Kain Tradisional: Nyaman, Modern, dan Tetap Indonesia

Cantik dan Gaya - Kompas
http://4skripsi.blogspot.com/
Kain Tradisional: Nyaman, Modern, dan Tetap Indonesia
Jan 5th 2013, 17:44

KOMPAS.com - Kain Indonesia menjadi sumber inspirasi yang tak habis digali. Ia memberi identitas dan kekuatan. Di tengah dunia yang bergerak cepat, kain warisan budaya ini hadir dalam desain yang praktis dan nyaman.  

Didiet Maulana, Dian Pelangi, Nita Azhar, dan Lenny Agustin adalah sebagian perancang mode yang berupaya agar kain Indonesia jadi tuan rumah di negeri sendiri. Pada saat yang sama, konsumen mode di negeri ini tak lepas dari paparan tren mode dunia.

Karena itu, para perancang ini tidak sekadar mengajak konsumen membaca makna pada selembar kain Indonesia. Mereka pun dituntut menjelmakan kain itu menjadi busana yang nyaman untuk beraktivitas sehari-hari.

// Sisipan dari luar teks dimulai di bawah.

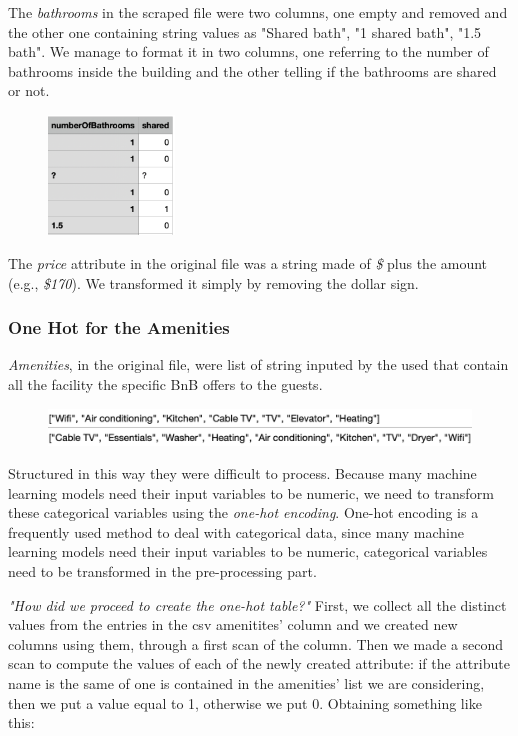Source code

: The \textit{bathrooms} in the scraped file were two columns, one empty and removed and the other one containing string values as "Shared bath", "1 shared bath", "1.5 bath". We manage to format it in two columns, one referring to the number of bathrooms inside the building and the other telling if the bathrooms are shared or not.
\begin{figure}[H]
	\centering
	\includegraphics[width=0.3\textwidth]{img/bath.png}  
\end{figure}

The \textit{price} attribute in the original file was a string made of \textit{\$} plus the amount (e.g., \textit{\$170}). We transformed it simply by removing the dollar sign.

\subsubsection{One Hot for the Amenities}
\textit{Amenities}, in the original file, were list of string inputed by the used that contain all the facility the specific BnB offers to the guests.
\begin{figure}[H]
	\centering
	\includegraphics[width=\textwidth]{img/amenities.png}  
\end{figure}

Structured in this way they were difficult to process. Because many machine learning models need their input variables to be numeric, we need to transform these categorical variables using the \textit{one-hot encoding}. One-hot encoding is a frequently used method to deal with categorical data, since many machine learning models need their input variables to be numeric, categorical variables need to be transformed in the pre-processing part.

\textit{"How did we proceed to create the one-hot table?"} First, we collect all the distinct values from the entries in the csv amenitites' column and we created new columns using them, through a first scan of the column. Then we made a second scan to compute the values of each of the newly created attribute: if the attribute name is the same of one is contained in the amenities' list we are considering, then we put a value equal to 1, otherwise we put 0. Obtaining something like this:

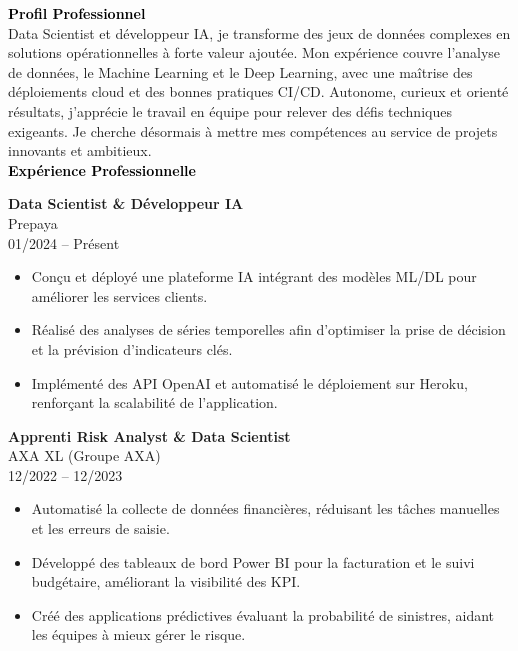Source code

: \documentclass{article}
\begin{document}
\begin{paracol}{2}
\textcolor{black}{\Large \textbf{Profil Professionnel}} \\[2pt]
Data Scientist et développeur IA, je transforme des jeux de données complexes en solutions opérationnelles à forte valeur ajoutée. Mon expérience couvre l'analyse de données, le Machine Learning et le Deep Learning, avec une maîtrise des déploiements cloud et des bonnes pratiques CI/CD. Autonome, curieux et orienté résultats, j'apprécie le travail en équipe pour relever des défis techniques exigeants. Je cherche désormais à mettre mes compétences au service de projets innovants et ambitieux. \\[8pt]

\textcolor{black}{\Large \textbf{Expérience Professionnelle}} \\[2pt]

\colorbox{maincolor}{%
  \begin{minipage}{\linewidth}
    \textbf{Data Scientist \& Développeur IA} \\ Prepaya \\ 01/2024 – Présent
    \begin{itemize}
      \item Conçu et déployé une plateforme IA intégrant des modèles ML/DL pour améliorer les services clients. \item Réalisé des analyses de séries temporelles afin d’optimiser la prise de décision et la prévision d’indicateurs clés. \item Implémenté des API OpenAI et automatisé le déploiement sur Heroku, renforçant la scalabilité de l’application.
    \end{itemize}
  \end{minipage}}

\vspace{3mm}


\colorbox{maincolor}{%
  \begin{minipage}{\linewidth}
    \textbf{Apprenti Risk Analyst \& Data Scientist} \\ AXA XL (Groupe AXA) \\ 12/2022 – 12/2023
    \begin{itemize}
      \item Automatisé la collecte de données financières, réduisant les tâches manuelles et les erreurs de saisie. \item Développé des tableaux de bord Power BI pour la facturation et le suivi budgétaire, améliorant la visibilité des KPI. \item Créé des applications prédictives évaluant la probabilité de sinistres, aidant les équipes à mieux gérer le risque.
    \end{itemize}
  \end{minipage}}


\end{paracol}
\end{document}
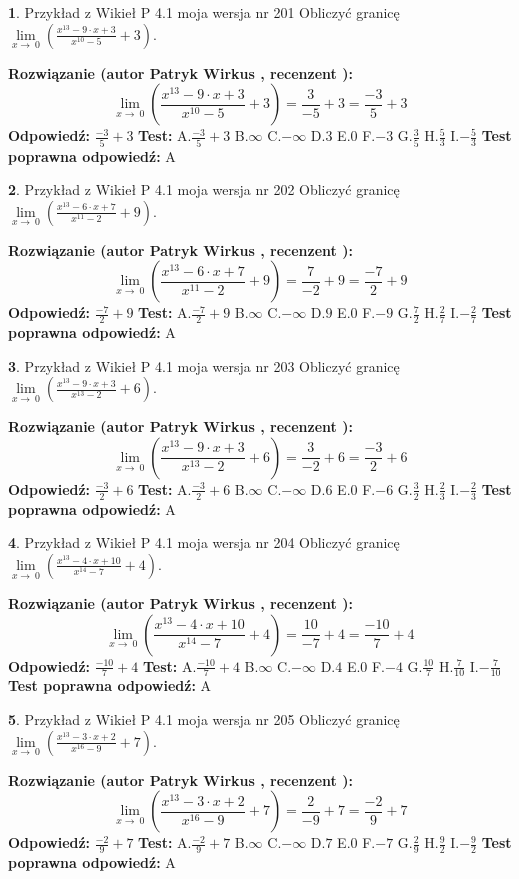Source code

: \documentclass[12pt, a4paper]{article}
\theoremstyle{definition} %
\newtheorem{zad}{}
\newcommand{\zadStart}[1]{\begin{zad}#1\newline}
\newcommand{\zadStop}{\end{zad}}
\newcommand{\rozwStart}[2]{\noindent \textbf{Rozwiązanie (autor #1 , recenzent #2): }\newline}
\newcommand{\rozwStop}{\newline}
\newcommand{\odpStart}{\noindent \textbf{Odpowiedź:}\newline}
\newcommand{\odpStop}{\newline}
\newcommand{\testStart}{\noindent \textbf{Test:}\newline}
\newcommand{\testStop}{\newline}
\newcommand{\kluczStart}{\noindent \textbf{Test poprawna odpowiedź:}\newline}
\newcommand{\kluczStop}{\newline}
\begin{document}
\zadStart{Przykład z Wikieł P 4.1 moja wersja nr 201}
Obliczyć granicę $\lim\limits_{x\to\ 0}(\frac{x^{13}-9 \cdot x +3}{x^{10}-5}+3)$.
\zadStop
\rozwStart{Patryk Wirkus}{}
$$\lim\limits_{x\to\ 0}(\frac{x^{13}-9 \cdot x +3}{x^{10}-5}+3)=\frac{3}{-5}+3=\frac{-3}{5}+3$$
\rozwStop
\odpStart
$\frac{-3}{5}+3$
\odpStop
\testStart
A.$\frac{-3}{5}+3$
B.$\infty$
C.$-\infty$
D.$3$
E.$0$
F.$-3$
G.$\frac{3}{5}$
H.$\frac{5}{3}$
I.$-\frac{5}{3}$
\testStop
\kluczStart
A
\kluczStop



\zadStart{Przykład z Wikieł P 4.1 moja wersja nr 202}
Obliczyć granicę $\lim\limits_{x\to\ 0}(\frac{x^{13}-6 \cdot x +7}{x^{11}-2}+9)$.
\zadStop
\rozwStart{Patryk Wirkus}{}
$$\lim\limits_{x\to\ 0}(\frac{x^{13}-6 \cdot x +7}{x^{11}-2}+9)=\frac{7}{-2}+9=\frac{-7}{2}+9$$
\rozwStop
\odpStart
$\frac{-7}{2}+9$
\odpStop
\testStart
A.$\frac{-7}{2}+9$
B.$\infty$
C.$-\infty$
D.$9$
E.$0$
F.$-9$
G.$\frac{7}{2}$
H.$\frac{2}{7}$
I.$-\frac{2}{7}$
\testStop
\kluczStart
A
\kluczStop



\zadStart{Przykład z Wikieł P 4.1 moja wersja nr 203}
Obliczyć granicę $\lim\limits_{x\to\ 0}(\frac{x^{13}-9 \cdot x +3}{x^{13}-2}+6)$.
\zadStop
\rozwStart{Patryk Wirkus}{}
$$\lim\limits_{x\to\ 0}(\frac{x^{13}-9 \cdot x +3}{x^{13}-2}+6)=\frac{3}{-2}+6=\frac{-3}{2}+6$$
\rozwStop
\odpStart
$\frac{-3}{2}+6$
\odpStop
\testStart
A.$\frac{-3}{2}+6$
B.$\infty$
C.$-\infty$
D.$6$
E.$0$
F.$-6$
G.$\frac{3}{2}$
H.$\frac{2}{3}$
I.$-\frac{2}{3}$
\testStop
\kluczStart
A
\kluczStop



\zadStart{Przykład z Wikieł P 4.1 moja wersja nr 204}
Obliczyć granicę $\lim\limits_{x\to\ 0}(\frac{x^{13}-4 \cdot x +10}{x^{14}-7}+4)$.
\zadStop
\rozwStart{Patryk Wirkus}{}
$$\lim\limits_{x\to\ 0}(\frac{x^{13}-4 \cdot x +10}{x^{14}-7}+4)=\frac{10}{-7}+4=\frac{-10}{7}+4$$
\rozwStop
\odpStart
$\frac{-10}{7}+4$
\odpStop
\testStart
A.$\frac{-10}{7}+4$
B.$\infty$
C.$-\infty$
D.$4$
E.$0$
F.$-4$
G.$\frac{10}{7}$
H.$\frac{7}{10}$
I.$-\frac{7}{10}$
\testStop
\kluczStart
A
\kluczStop



\zadStart{Przykład z Wikieł P 4.1 moja wersja nr 205}
Obliczyć granicę $\lim\limits_{x\to\ 0}(\frac{x^{13}-3 \cdot x +2}{x^{16}-9}+7)$.
\zadStop
\rozwStart{Patryk Wirkus}{}
$$\lim\limits_{x\to\ 0}(\frac{x^{13}-3 \cdot x +2}{x^{16}-9}+7)=\frac{2}{-9}+7=\frac{-2}{9}+7$$
\rozwStop
\odpStart
$\frac{-2}{9}+7$
\odpStop
\testStart
A.$\frac{-2}{9}+7$
B.$\infty$
C.$-\infty$
D.$7$
E.$0$
F.$-7$
G.$\frac{2}{9}$
H.$\frac{9}{2}$
I.$-\frac{9}{2}$
\testStop
\kluczStart
A
\kluczStop
\end{document}
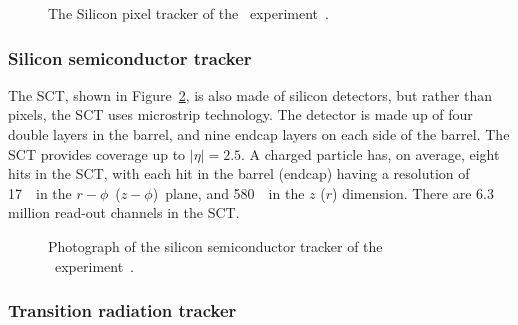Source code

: \begin{figure}[th]
  \caption{
    The Silicon pixel tracker of the \atlas\ experiment~\cite{Pequenao:1095925}.
  }
  \label{fig:pixel_cartoon}
\end{figure}

\FloatBarrier
\subsubsection{Silicon semiconductor tracker} 
\label{sec:sct}

The SCT, shown in Figure~\ref{fig:sct_photo}, is also made of silicon
detectors, but rather than pixels, the SCT uses microstrip technology.
The detector is made up of four double layers in the barrel, and nine
endcap layers on each side of the barrel.
The SCT provides coverage up to $|\eta| = 2.5$.
A charged particle has, on average, eight hits in the SCT, with each hit
in the barrel (endcap) having a resolution of 17~\um\ in the
$r-\phi$~($z-\phi$)~plane, and 580~\um\ in the $z$ ($r$) dimension.
There are 6.3 million read-out channels in the SCT.

\begin{figure}[th]
  \caption{
    Photograph of the silicon semiconductor tracker of the
    \atlas\ experiment~\cite{Maximilien:883305}.
  }
  \label{fig:sct_photo}
\end{figure}

\subsubsection{Transition radiation tracker} 
\label{sec:trt}

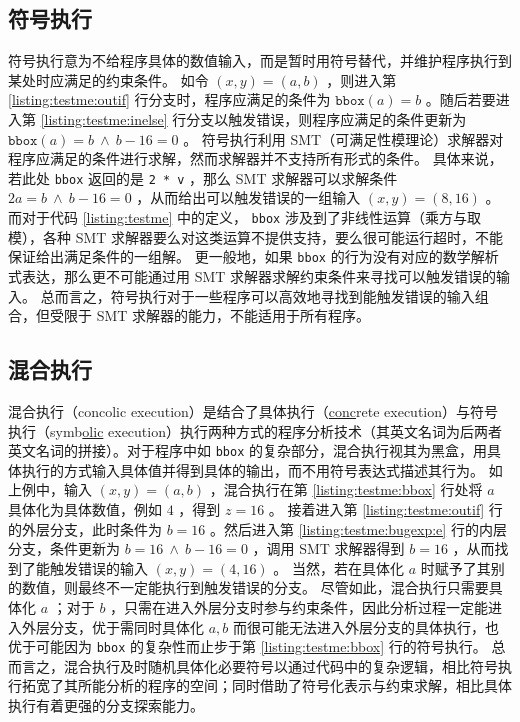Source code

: \subsection{符号执行}

符号执行\cite{symbexe}意为不给程序具体的数值输入，而是暂时用符号替代，并维护程序执行到某处时应满足的约束条件。
如令 $(x, y) = (a, b)$ ，则进入第 \ref{listing:testme:outif} 行分支时，程序应满足的条件为 $\texttt{bbox}(a) = b$ 。随后若要进入第 \ref{listing:testme:inelse} 行分支以触发错误，则程序应满足的条件更新为 $\texttt{bbox}(a) = b ~\wedge~ b - 16 = 0$ 。
符号执行利用 SMT（可满足性模理论）求解器对程序应满足的条件进行求解，然而求解器并不支持所有形式的条件。
具体来说，若此处 \texttt{bbox} 返回的是 \texttt{2 * v} ，那么 SMT 求解器可以求解条件 $2a = b ~\wedge~ b - 16 = 0$ ，从而给出可以触发错误的一组输入 $(x, y) = (8, 16)$ 。
而对于代码 \ref{listing:testme} 中的定义， \texttt{bbox} 涉及到了非线性运算（乘方与取模），各种 SMT 求解器要么对这类运算不提供支持，要么很可能运行超时，不能保证给出满足条件的一组解。
更一般地，如果 \texttt{bbox} 的行为没有对应的数学解析式表达，那么更不可能通过用 SMT 求解器求解约束条件来寻找可以触发错误的输入。
总而言之，符号执行对于一些程序可以高效地寻找到能触发错误的输入组合，但受限于 SMT 求解器的能力，不能适用于所有程序。

\subsection{混合执行}

混合执行（concolic execution）\cite{dart, cute}是结合了具体执行（\underline{conc}rete execution）与符号执行（symb\underline{olic} execution）执行两种方式的程序分析技术（其英文名词为后两者英文名词的拼接）。对于程序中如 \texttt{bbox} 的复杂部分，混合执行视其为黑盒，用具体执行的方式输入具体值并得到具体的输出，而不用符号表达式描述其行为。
如上例中，输入 $(x, y) = (a, b)$ ，混合执行在第 \ref{listing:testme:bbox} 行处将 $a$ 具体化为具体数值，例如 $4$ ，得到 $z = 16$ 。
接着进入第 \ref{listing:testme:outif} 行的外层分支，此时条件为 $b = 16$ 。然后进入第 \ref{listing:testme:bugexp:e} 行的内层分支，条件更新为 $b = 16 ~\wedge~ b - 16 = 0$ ，调用 SMT 求解器得到 $b = 16$ ，从而找到了能触发错误的输入 $(x, y) = (4, 16)$ 。
当然，若在具体化 $a$ 时赋予了其别的数值，则最终不一定能执行到触发错误的分支。
尽管如此，混合执行只需要具体化 $a$ ；对于 $b$ ，只需在进入外层分支时参与约束条件，因此分析过程一定能进入外层分支，优于需同时具体化 $a, b$ 而很可能无法进入外层分支的具体执行，也优于可能因为 \texttt{bbox} 的复杂性而止步于第 \ref{listing:testme:bbox} 行的符号执行。
总而言之，混合执行及时随机具体化必要符号以通过代码中的复杂逻辑，相比符号执行拓宽了其所能分析的程序的空间；同时借助了符号化表示与约束求解，相比具体执行有着更强的分支探索能力。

Inspirasi dari warisan budaya Indonesia, misalnya, didapat Didiet Maulana bukan hanya dari corak khas kain masing-masing daerah, melainkan juga siluet busana khas daerah. Dari beragam jenis kain Indonesia, Didiet memfokuskan diri pada tenun.

Karakter tenun yang berbeda antara satu daerah dan daerah lain juga memengaruhi garis desain perancang yang mengusung label Ikat Indonesia ini. Dari Jepara dan Bali, Didiet menemukan tenun bermaterial katun yang sangat sesuai untuk pakaian sehari-hari.

"Desainnya bisa lebih tailored (disesuaikan dengan bentuk tubuh) karena bahannya lebih tahan tegangan," ujar Didiet.

Dengan tenun sutra dari Sulawesi Selatan, ia membuat potongan baju lebih longgar karena bahan yang lebih rentan tegangan.

Didiet juga merasa tak perlu selalu mengacu pada tren mode dunia. Di matanya, Indonesia begitu kaya dengan struktur teknik potong dan beragam siluet. "Saya pilih mengadopsi siluet busana tradisional, misalnya baju bodo Sulawesi untuk koleksi Mentari 2013. Ketika dunia marak dan heboh dengan siluet longgar, bangsa ini sudah ratusan tahun mengenalnya, contohnya baju bodo," ujarnya.

Ditambah padu padan bahan dan aksen, inspirasi dari baju khas daerah ini menjelma jadi baju berpotongan modern, nyaman dipakai, tanpa kehilangan identitas budaya.

Jumputan dan batik
Sementara Dian Pelangi menghadirkan desain busana muslim dengan kain Indonesia yang berwajah internasional. Menurut perancang yang banyak berkreasi dengan jumputan ini, kain Indonesia tidak hanya bisa dikemas menjadi tren di dalam negeri. Beberapa label mode dunia bahkan mulai mengadopsi corak jumputan, tetapi membuatnya dengan cetak.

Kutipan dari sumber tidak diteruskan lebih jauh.